Your assignment: Print, from the listing below, the lines starting at the line containing "Common JIRA report" and ending at the line containing "project in JIRA|", exactly as they stand, and print nothing else.

Data extract:
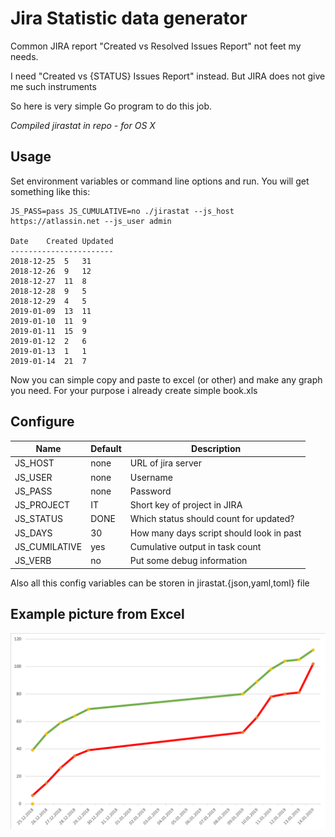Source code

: # Jira Statistic data generator

Common JIRA report "Created vs Resolved Issues Report" not feet my needs.

I need "Created vs {STATUS} Issues Report" instead. But JIRA does not give me such instruments

So here is very simple Go program to do this job. 

_Compiled jirastat in repo - for OS X_

## Usage

Set environment variables or command line options and run. You will get something like this:

```
JS_PASS=pass JS_CUMULATIVE=no ./jirastat --js_host https://atlassin.net --js_user admin

Date	Created	Updated
-----------------------
2018-12-25	5	31
2018-12-26	9	12
2018-12-27	11	8
2018-12-28	9	5
2018-12-29	4	5
2019-01-09	13	11
2019-01-10	11	9
2019-01-11	15	9
2019-01-12	2	6
2019-01-13	1	1
2019-01-14	21	7
```

Now you can simple copy and paste to excel (or other) and make any graph you need. For your purpose i already create simple book.xls

## Configure


|Name|Default|Description|
|----|-------|-----------|
|JS_HOST|none|URL of jira server|
|JS_USER|none|Username|
|JS_PASS|none|Password|
|JS_PROJECT|IT|Short key of project in JIRA|
|JS_STATUS|DONE|Which status should count for updated?|
|JS_DAYS|30|How many days script should look in past|
|JS_CUMILATIVE|yes|Cumulative output in task count|
|JS_VERB|no|Put some debug information

Also all this config variables can be storen in jirastat.{json,yaml,toml} file

## Example picture from Excel

![alt text](https://raw.githubusercontent.com/kiltum/jirastat/master/pic.png)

Written solution:
Common JIRA report "Created vs Resolved Issues Report" not feet my needs.

I need "Created vs {STATUS} Issues Report" instead. But JIRA does not give me such instruments

So here is very simple Go program to do this job. 

_Compiled jirastat in repo - for OS X_

## Usage

Set environment variables or command line options and run. You will get something like this:

```
JS_PASS=pass JS_CUMULATIVE=no ./jirastat --js_host https://atlassin.net --js_user admin

Date	Created	Updated
-----------------------
2018-12-25	5	31
2018-12-26	9	12
2018-12-27	11	8
2018-12-28	9	5
2018-12-29	4	5
2019-01-09	13	11
2019-01-10	11	9
2019-01-11	15	9
2019-01-12	2	6
2019-01-13	1	1
2019-01-14	21	7
```

Now you can simple copy and paste to excel (or other) and make any graph you need. For your purpose i already create simple book.xls

## Configure


|Name|Default|Description|
|----|-------|-----------|
|JS_HOST|none|URL of jira server|
|JS_USER|none|Username|
|JS_PASS|none|Password|
|JS_PROJECT|IT|Short key of project in JIRA|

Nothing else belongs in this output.